For nearly sixty years, the U.S. Supreme Court has affirmed that the Sixth Amendment to the U.S. Constitution guarantees felony defendants the right to counsel, regardless of their ability to pay. Yet nearly all criminal procedure scholars agree that indigent defense as practiced today falls far short of its initial promise. These scholars frequently cite a lack of political support, insufficient public funding, and a failure to address instances of inadequate legal representation, among other things, as causes for the underlying systemic dysfunction.

This Article contends that these conventional critiques are incomplete. Rather, indigent defense systems often fail due to poor design, as they do not align publicly funded defense attorneys with their clients’ best interests. This is particularly true when courts appoint private attorneys to represent indigent defendants for a fee, as is done in hundreds of jurisdictions across the United States. These assignment systems create an “incentive gap” that financially motivates defense attorneys to maximize their caseloads but minimize their efforts.

The Article then shows how campaign finance exacerbates this problem. Specifically, we provide empirical evidence that elected trial court judges regularly appoint attorneys who donate to their campaigns as counsel for indigent defendants—a system we call “judicial pay to play.” We find trial judges routinely accept such donations, often as apparent “entry fees” from attorneys who have just become eligible for appointments. These judges, in turn, typically award their donors more than double the cases they award to non-donors, with the average donor attorney earning greater than a twenty-seven-fold return on her donation. Indeed, we find indigent defense appointments can be surprisingly lucrative. Many donor attorneys earn tens or even hundreds of thousands of dollars across the hundreds of cases assigned to them by their donee judges.

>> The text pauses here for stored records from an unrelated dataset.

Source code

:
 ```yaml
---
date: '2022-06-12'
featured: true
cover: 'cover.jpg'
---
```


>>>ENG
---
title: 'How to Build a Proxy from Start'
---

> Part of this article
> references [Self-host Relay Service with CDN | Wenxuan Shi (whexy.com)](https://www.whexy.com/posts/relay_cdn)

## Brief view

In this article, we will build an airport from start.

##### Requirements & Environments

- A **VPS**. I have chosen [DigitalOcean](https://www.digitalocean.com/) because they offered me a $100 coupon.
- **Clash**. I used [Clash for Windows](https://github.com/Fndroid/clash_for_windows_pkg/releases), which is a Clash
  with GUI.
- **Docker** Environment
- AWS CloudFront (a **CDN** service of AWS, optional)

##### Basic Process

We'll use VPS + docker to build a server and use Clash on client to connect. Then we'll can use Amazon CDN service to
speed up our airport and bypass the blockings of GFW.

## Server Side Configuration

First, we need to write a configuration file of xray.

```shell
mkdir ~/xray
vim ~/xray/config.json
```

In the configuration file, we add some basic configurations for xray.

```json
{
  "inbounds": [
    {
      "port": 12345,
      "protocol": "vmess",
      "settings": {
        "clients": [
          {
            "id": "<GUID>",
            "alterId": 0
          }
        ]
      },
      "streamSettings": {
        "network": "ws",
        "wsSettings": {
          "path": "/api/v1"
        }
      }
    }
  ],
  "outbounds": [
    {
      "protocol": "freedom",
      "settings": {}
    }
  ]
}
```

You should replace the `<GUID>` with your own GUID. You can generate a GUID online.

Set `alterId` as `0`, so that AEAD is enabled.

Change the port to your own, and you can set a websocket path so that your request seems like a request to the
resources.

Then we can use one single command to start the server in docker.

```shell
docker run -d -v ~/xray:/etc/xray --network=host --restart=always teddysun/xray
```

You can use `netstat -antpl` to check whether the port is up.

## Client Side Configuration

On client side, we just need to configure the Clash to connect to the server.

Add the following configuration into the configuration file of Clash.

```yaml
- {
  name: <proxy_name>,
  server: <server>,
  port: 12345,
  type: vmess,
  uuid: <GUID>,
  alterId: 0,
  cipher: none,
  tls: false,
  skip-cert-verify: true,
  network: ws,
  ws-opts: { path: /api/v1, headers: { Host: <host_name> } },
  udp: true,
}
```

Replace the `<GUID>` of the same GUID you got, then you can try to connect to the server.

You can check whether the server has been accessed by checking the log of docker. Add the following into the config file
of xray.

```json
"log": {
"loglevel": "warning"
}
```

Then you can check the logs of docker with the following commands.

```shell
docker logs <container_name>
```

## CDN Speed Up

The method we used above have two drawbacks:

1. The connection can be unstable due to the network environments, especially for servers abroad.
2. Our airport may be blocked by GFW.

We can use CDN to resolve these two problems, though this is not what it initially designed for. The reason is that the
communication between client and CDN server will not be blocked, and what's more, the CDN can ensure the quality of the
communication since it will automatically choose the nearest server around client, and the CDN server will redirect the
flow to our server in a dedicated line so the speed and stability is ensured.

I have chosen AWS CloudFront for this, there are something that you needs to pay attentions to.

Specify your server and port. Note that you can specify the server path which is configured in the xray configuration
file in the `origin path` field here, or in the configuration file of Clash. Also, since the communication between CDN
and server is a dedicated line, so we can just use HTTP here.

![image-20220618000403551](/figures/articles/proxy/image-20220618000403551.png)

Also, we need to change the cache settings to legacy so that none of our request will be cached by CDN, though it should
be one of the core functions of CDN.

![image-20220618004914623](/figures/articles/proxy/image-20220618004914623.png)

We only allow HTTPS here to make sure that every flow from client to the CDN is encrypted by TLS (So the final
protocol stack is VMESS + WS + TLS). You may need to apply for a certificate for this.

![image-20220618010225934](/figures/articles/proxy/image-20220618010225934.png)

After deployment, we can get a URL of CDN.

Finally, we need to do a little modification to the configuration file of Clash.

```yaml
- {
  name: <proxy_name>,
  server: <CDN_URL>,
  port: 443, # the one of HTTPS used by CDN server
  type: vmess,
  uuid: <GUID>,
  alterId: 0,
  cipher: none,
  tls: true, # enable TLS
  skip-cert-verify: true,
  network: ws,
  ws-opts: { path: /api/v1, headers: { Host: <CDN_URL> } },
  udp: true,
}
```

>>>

Worse yet, this apparent quid pro quo between judges and defense attorneys may directly harm defendants. We find that defense attorneys who donate to a judge are, if anything, less successful than non-donor attorneys in attaining charge reductions, dismissals, and acquittals, or avoiding prison sentences. We contend donor attorneys might underperform simply because they take on so many more cases from their donee judges, and hence spend less time on each matter.

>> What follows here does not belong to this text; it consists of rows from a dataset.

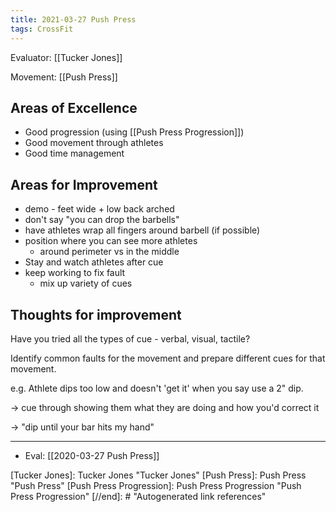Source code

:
 ```yaml
---
title: 2021-03-27 Push Press
tags: CrossFit
---
```


Evaluator: [[Tucker Jones]]

Movement: [[Push Press]]

## Areas of Excellence
- Good progression (using [[Push Press Progression]])
- Good movement through athletes
- Good time management

## Areas for Improvement

- demo - feet wide + low back arched
- don't say "you can drop the barbells"
- have athletes wrap all fingers around barbell (if possible)
- position where you can see more athletes 
  - around perimeter vs in the middle
- Stay and watch athletes after cue
- keep working to fix fault
  - mix up variety of cues

## Thoughts for improvement

Have you tried all the types of cue - verbal, visual, tactile?

Identify common faults for the movement and prepare different cues for that movement.

e.g. Athlete dips too low and doesn't 'get it' when you say use a 2" dip.

-> cue through showing them what they are doing and how you'd correct it

-> "dip until your bar hits my hand"

---

- Eval: [[2020-03-27 Push Press]]

[//begin]: # "Autogenerated link references for markdown compatibility"
[Tucker Jones]: Tucker Jones "Tucker Jones"
[Push Press]: Push Press "Push Press"
[Push Press Progression]: Push Press Progression "Push Press Progression"
[//end]: # "Autogenerated link references"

Our study is the first empirical analysis of how campaign finance distorts criminal trial court decisionmaking. Though our data is limited to Harris County (Houston), Texas—the nation’s third most populous county—we show that pay to play is probably endemic across that state. Indeed, similar problems likely affect millions of Americans, as trial judges who control indigent defense assignments in many other states—including California, Georgia, Maryland, Missouri, North Carolina, and Ohio, among others—accept attorney donations to fund their electoral campaigns. Unless substantial reforms are made to address the corrosive influence of campaign finance on criminal defense, the Sixth Amendment’s right to counsel will continue to ring hollow for millions of indigent defendants.